|Li, Chaoyang - PENNSYLVANIA STATE UNIV|
|Cox-Foster, Diana - PENNSYLVANIA STATE UNIV|
|Gildow, Frederick - PENNSYLVANIA STATE UNIV|
Submitted to: Virology
Publication Type: Peer Reviewed Journal
Publication Acceptance Date: April 4, 2001
Publication Date: July 15, 2001
Citation: LI, C., COX-FOSTER, D., GRAY, S.M., GILDOW, F.E. VECTOR-SPECIFICITY OF BARLEY YELLOW DWARF LUTEOVIRUS TRANSMISSION: IDENTIFICATION OF POTENTIAL CELLULAR RECEPTORS BINDING BYDV-MAV IN THE APHID SITOBION AVENAE. VIROLOGY. 2001. Interpretive Summary: Barley yellow dwarf disease of cereals is caused by several related viruses and is the most significant virus disease of cereal crops worldwide. Each of the six viruses that cause BYD is transmitted by different aphid species because each virus and aphid has unique properties that must be compatible for transmission to occur. Our previous work has identified the path that a virus takes as it moves from the aphids stomach to the blood system and out through the salivary system. It is also known where in this route a virus not transmitted by a particular aphid species is blocked. In most instances when an aphid cannot transmit a virus it is because the virus cannot enter the salivary system and therefore cannot be spit back into a plant when the aphid feeds on a plant. This study has identified proteins present in the head of a vector aphid, but not in a non-vector aphid, that attach to virus particles. These are the first aphid proteins identified that interacts with virus. The proteins are thought to be receptors located on the surface of the salivary glands that allow virus to attach to, and move into, the aphids salivary system and ultimately allow the virus to be transmitted. Knowing what these receptor proteins are and how they function should allow the development of new methods to prevent or diminish the ability of aphids to transmit viruses between plants.

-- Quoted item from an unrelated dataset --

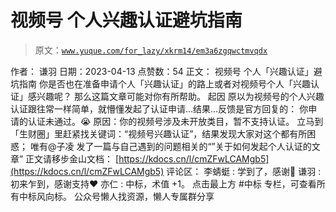 # 视频号 个人兴趣认证避坑指南

> 原文：[`www.yuque.com/for_lazy/xkrm14/em3a6zgqwctmvqdx`](https://www.yuque.com/for_lazy/xkrm14/em3a6zgqwctmvqdx)

<ne-p id="u458dd3e6" data-lake-id="u458dd3e6">作者： 谦羽</ne-p> <ne-p id="u68a99432" data-lake-id="u68a99432">日期：2023-04-13</ne-p> <ne-p id="u527eca51" data-lake-id="u527eca51">点赞数：54</ne-p> <ne-hole id="ucb98310f" data-lake-id="ucb98310f"><ne-card data-card-name="hr" data-card-type="block" id="aUK2S" data-event-boundary="card"><ne-p id="u55881b48" data-lake-id="u55881b48">正文：</ne-p> <ne-p id="ua15f53c8" data-lake-id="ua15f53c8">视频号 个人「兴趣认证」避坑指南 你是否也在准备申请个人「兴趣认证」的路上或者对视频号个人「兴趣认证」感兴趣呢？ 那么这篇文章可能对你有所帮助。 起因 原以为视频号的个人兴趣认证跟往常一样简单，就懵懂发起了认证申请…结果…反馈是官方回复的： 你申请的认证未通过。😭 原因：你的视频号涉及未开放类目，暂不支持认证。 立马到「生财圈」里赶紧找关键词：“视频号兴趣认证”，结果发现大家对这个都有所困惑； 唯有@子凌 发了一篇与自己遇到的问题相关的“”关于如何发起个人认证的文章” 正文请移步金山文档： [https://kdocs.cn/l/cmZFwLCAMgb5](https://kdocs.cn/l/cmZFwLCAMgb5)</ne-p> <ne-hole id="uad661dd2" data-lake-id="uad661dd2"><ne-card data-card-name="hr" data-card-type="block" id="W5bmt" data-event-boundary="card"><ne-p id="u285c4fb9" data-lake-id="u285c4fb9">评论区：</ne-p> <ne-p id="u96a93386" data-lake-id="u96a93386">李蜻蜓 : 学到了，感谢🌹</ne-p> <ne-p id="u2350002c" data-lake-id="u2350002c">谦羽 : 初来乍到，感谢支持❤️</ne-p> <ne-p id="uc87d76c0" data-lake-id="uc87d76c0">亦仁 : 中标，术值 +1。 点击最上方 #中标 专栏，可查看所有中标风向标。</ne-p> <ne-hole id="u1ebf2688" data-lake-id="u1ebf2688"><ne-card data-card-name="hr" data-card-type="block" id="tLG4p" data-event-boundary="card"><ne-p id="ue4952425" data-lake-id="ue4952425">公众号懒人找资源，懒人专属群分享</ne-p></ne-card></ne-hole></ne-card></ne-hole></ne-card></ne-hole>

Technical Abstract: Two proteins (SaM35 and SaM50) isolated from head tissues of the aphid vector, Sitobion avenae, were identified as potential receptors for barley yellow dwarf virus-MAV (Luteoviridae) based on MAV virus overlay assays and immunoblots of urea SDA 2-D gels. An antiidiotypic antibody (MAV4 antiID) that mimics an epitope on MAV virions and competes with MAV in antibody binding assays, also bound to SaM50 and SaM35 and to six additional proteins including a GroEL homolog. No MAV-binding proteins were detected from the non-vector aphid, Rhopalosiphum maidis, although MAV4 Anti-ID did react with four proteins from R. maidis. It is hypothesized that SaM35 and SaM50 may be MAV receptors involved in MAV transmission based on their high affinity for MAV and their unique association with the vector, S. avenae. The additional aphid proteins binding the MAV4 antiID may represent less specific virus-binding proteins facilitating transmission through different taphid tissues.